(Data supplied)
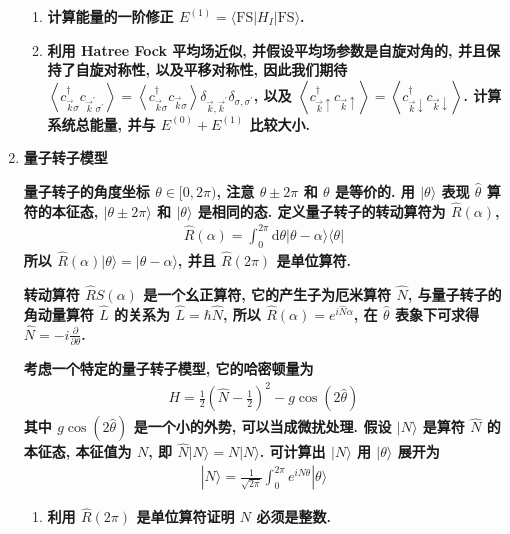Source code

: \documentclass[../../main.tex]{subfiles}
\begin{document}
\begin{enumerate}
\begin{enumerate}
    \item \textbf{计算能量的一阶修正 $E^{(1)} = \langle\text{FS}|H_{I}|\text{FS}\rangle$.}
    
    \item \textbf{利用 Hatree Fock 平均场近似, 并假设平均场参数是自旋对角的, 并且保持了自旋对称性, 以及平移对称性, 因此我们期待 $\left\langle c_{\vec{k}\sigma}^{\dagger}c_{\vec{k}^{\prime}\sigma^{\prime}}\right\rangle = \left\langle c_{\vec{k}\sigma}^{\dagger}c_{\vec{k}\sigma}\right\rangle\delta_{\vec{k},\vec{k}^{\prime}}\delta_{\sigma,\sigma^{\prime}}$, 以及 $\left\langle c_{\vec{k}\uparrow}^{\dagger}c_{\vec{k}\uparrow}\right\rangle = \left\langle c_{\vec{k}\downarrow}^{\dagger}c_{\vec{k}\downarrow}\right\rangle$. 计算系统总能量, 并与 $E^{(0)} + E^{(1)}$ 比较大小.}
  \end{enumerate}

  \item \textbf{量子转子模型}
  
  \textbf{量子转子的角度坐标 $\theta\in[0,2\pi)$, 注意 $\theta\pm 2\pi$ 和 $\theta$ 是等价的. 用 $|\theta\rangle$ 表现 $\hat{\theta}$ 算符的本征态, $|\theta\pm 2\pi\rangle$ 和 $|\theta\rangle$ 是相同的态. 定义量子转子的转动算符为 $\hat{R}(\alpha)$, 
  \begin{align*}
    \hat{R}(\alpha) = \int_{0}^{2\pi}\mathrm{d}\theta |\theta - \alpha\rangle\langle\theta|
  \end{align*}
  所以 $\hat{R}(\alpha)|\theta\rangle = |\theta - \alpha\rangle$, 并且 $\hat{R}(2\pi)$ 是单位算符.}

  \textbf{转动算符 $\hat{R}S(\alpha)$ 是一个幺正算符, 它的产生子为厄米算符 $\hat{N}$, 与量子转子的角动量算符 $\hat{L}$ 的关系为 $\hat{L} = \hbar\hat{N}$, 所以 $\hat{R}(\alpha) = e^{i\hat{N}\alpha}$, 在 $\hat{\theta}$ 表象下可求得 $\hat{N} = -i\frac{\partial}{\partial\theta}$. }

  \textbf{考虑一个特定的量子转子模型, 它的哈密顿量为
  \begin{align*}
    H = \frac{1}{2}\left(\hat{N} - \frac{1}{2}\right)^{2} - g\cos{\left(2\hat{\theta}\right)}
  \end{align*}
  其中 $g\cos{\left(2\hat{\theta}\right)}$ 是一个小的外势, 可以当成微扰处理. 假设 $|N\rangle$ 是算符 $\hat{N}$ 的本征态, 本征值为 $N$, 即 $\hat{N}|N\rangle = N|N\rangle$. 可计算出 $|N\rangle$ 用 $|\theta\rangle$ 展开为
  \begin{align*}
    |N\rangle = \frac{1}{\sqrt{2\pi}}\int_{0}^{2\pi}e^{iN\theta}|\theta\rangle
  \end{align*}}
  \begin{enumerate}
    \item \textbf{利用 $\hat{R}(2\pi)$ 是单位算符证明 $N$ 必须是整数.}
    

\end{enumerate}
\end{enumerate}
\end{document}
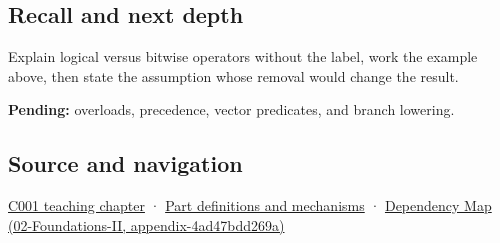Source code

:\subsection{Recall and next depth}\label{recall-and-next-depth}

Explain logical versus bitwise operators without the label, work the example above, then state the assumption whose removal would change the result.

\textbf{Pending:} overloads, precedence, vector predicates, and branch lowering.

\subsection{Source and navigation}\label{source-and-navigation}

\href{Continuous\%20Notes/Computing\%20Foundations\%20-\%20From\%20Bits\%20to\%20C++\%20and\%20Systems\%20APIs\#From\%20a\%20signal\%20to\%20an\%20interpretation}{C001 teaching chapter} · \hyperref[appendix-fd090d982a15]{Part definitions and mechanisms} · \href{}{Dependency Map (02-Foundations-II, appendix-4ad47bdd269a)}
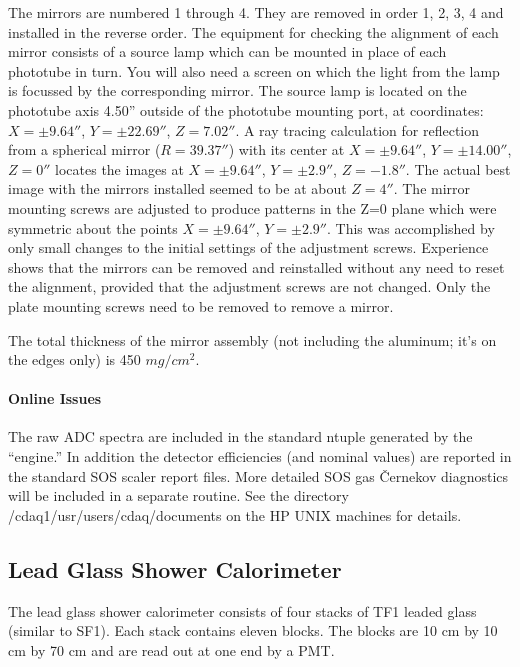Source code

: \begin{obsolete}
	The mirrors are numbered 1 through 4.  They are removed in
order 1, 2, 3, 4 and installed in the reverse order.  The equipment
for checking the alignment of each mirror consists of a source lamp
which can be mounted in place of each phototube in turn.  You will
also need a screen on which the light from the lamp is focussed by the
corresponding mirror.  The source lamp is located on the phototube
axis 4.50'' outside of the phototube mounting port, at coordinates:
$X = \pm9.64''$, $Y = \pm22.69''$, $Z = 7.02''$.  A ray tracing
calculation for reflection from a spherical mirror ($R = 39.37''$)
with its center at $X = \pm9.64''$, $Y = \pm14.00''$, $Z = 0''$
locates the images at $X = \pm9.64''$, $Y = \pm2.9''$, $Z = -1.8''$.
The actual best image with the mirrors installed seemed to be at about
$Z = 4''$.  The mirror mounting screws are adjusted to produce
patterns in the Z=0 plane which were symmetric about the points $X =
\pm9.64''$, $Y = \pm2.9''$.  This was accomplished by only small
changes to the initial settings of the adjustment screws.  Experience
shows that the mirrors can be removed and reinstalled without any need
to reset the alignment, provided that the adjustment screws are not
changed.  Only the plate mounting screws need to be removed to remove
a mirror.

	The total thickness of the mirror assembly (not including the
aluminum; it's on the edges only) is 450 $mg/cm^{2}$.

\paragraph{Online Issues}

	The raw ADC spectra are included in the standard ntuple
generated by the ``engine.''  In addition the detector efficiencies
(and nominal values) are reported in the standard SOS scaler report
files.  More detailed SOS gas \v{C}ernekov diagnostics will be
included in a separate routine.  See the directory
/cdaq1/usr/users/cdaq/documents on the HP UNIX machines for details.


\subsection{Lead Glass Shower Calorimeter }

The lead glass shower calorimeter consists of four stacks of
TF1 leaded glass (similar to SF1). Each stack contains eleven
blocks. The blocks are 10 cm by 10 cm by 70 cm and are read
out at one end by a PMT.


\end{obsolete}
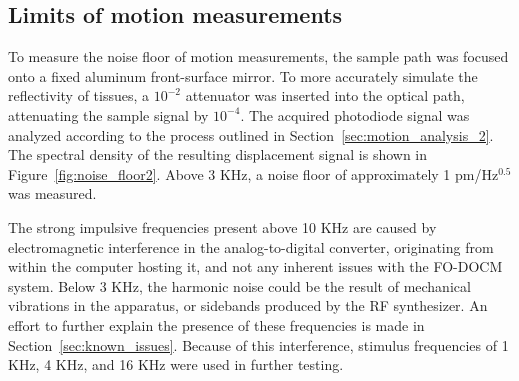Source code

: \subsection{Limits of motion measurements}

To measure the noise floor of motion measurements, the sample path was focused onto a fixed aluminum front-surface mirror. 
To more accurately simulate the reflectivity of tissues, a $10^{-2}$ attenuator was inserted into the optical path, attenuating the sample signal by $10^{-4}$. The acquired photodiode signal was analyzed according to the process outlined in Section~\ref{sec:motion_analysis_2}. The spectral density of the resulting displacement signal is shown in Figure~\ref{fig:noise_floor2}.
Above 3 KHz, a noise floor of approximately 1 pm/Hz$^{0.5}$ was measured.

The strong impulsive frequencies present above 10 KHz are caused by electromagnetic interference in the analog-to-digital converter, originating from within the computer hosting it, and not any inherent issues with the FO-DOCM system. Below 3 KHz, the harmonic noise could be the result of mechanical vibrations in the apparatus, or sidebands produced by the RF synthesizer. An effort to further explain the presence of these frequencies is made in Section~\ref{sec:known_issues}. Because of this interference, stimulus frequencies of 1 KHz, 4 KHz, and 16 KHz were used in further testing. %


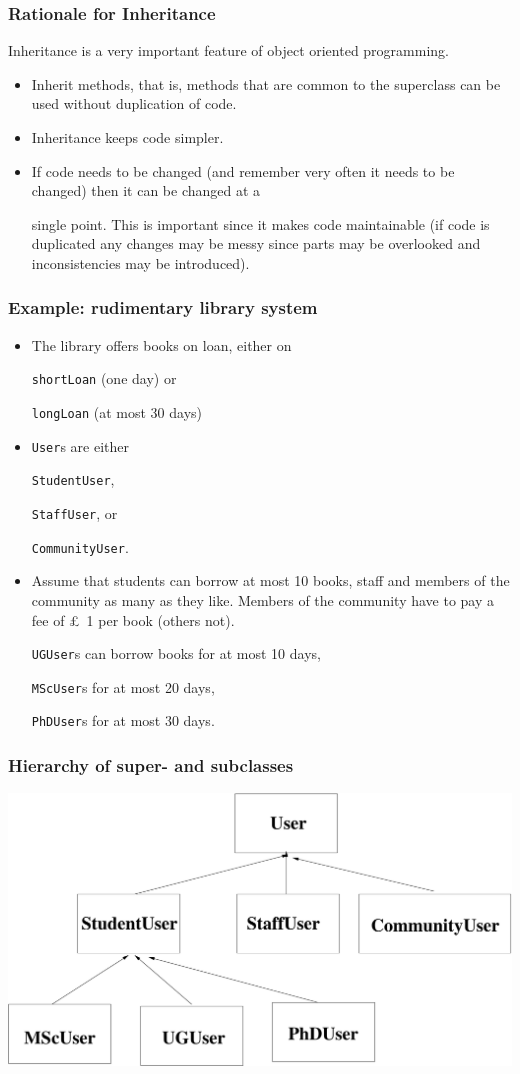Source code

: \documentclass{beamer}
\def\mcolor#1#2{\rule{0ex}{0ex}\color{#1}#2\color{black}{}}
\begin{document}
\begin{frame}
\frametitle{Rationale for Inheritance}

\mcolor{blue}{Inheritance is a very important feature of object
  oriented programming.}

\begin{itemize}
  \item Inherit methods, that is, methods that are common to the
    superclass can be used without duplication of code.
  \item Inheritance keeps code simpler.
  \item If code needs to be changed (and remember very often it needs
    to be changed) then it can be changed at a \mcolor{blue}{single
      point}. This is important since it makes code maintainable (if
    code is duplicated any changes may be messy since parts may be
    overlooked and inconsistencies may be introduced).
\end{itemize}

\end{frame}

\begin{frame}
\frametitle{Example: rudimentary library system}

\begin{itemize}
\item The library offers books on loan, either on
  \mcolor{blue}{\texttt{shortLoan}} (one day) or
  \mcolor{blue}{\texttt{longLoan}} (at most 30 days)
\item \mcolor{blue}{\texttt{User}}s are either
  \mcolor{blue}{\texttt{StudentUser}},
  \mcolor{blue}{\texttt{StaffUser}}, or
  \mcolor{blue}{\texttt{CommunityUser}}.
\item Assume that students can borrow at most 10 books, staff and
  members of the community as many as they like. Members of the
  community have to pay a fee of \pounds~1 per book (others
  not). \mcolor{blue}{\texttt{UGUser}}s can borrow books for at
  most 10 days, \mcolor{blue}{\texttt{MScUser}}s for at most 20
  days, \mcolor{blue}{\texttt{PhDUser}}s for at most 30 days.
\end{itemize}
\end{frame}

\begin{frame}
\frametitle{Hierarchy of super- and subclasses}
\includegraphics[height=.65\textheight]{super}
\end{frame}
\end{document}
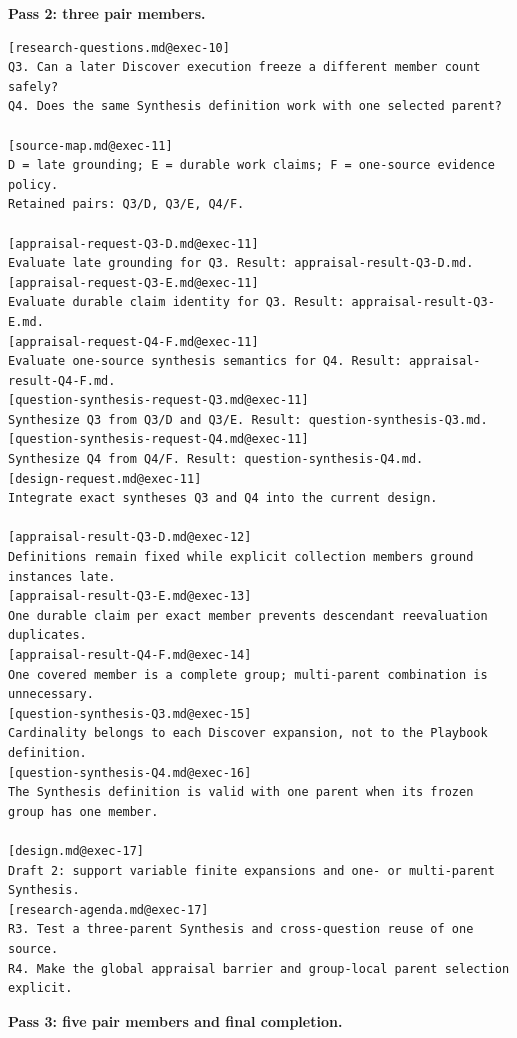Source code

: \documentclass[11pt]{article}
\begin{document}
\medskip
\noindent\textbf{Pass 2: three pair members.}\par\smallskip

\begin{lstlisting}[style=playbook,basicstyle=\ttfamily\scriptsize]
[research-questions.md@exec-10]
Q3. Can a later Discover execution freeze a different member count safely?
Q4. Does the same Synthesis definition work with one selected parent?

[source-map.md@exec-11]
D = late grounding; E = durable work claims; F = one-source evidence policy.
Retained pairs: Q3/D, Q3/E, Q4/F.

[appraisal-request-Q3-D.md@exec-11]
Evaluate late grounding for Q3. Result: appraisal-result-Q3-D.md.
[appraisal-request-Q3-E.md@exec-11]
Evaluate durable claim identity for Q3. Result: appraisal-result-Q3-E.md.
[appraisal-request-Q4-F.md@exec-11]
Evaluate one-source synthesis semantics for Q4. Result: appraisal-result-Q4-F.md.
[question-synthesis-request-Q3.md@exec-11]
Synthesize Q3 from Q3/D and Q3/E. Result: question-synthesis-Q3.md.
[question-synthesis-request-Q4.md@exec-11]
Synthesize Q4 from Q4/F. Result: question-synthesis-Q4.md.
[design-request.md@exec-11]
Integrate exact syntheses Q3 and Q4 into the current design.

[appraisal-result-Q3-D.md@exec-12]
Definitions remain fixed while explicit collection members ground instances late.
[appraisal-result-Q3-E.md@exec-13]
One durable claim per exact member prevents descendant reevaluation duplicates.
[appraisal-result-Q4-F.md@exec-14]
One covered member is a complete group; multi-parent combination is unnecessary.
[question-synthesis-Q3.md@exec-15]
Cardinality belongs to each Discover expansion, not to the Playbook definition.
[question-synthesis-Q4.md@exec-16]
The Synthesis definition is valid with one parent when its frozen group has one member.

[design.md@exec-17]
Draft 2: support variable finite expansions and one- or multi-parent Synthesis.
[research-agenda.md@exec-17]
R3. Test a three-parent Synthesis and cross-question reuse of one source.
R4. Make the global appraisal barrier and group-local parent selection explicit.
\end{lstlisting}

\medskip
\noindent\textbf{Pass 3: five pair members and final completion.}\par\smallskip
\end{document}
(End Data supplied)
### [What you will do]
Work out how many lines of the material contain the word "Pass" and answer with that number only.

### [Output below]
2